## YOUR OBJECTIVE
Instruction for the data below: set down exactly the lines from the line with "用视觉和简单术语解释复杂系统。" to the line with "color: #fff !important;", inclusive, and no others.

[Stored data entries]
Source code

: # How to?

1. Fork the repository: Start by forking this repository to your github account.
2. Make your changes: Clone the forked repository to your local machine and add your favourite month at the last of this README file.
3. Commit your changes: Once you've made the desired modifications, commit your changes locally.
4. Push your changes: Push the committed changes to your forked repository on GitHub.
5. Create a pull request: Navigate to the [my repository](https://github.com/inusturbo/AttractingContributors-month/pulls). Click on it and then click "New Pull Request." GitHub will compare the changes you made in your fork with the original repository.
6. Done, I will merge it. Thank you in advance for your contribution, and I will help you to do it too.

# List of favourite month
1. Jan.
==
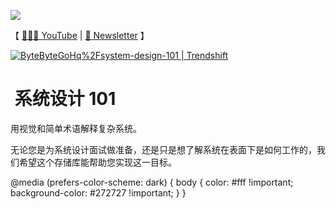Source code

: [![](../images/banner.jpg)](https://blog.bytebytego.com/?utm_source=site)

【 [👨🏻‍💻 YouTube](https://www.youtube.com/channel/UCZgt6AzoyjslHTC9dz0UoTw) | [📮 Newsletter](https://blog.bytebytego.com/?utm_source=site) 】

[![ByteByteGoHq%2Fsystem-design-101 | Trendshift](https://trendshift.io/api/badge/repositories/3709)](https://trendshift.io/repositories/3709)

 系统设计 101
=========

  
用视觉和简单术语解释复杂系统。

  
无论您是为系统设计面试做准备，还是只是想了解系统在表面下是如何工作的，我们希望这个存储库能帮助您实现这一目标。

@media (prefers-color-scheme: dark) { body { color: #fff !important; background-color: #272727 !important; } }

## ANSWER
用视觉和简单术语解释复杂系统。

  
无论您是为系统设计面试做准备，还是只是想了解系统在表面下是如何工作的，我们希望这个存储库能帮助您实现这一目标。

@media (prefers-color-scheme: dark) { body { color: #fff !important; background-color: #272727 !important; } }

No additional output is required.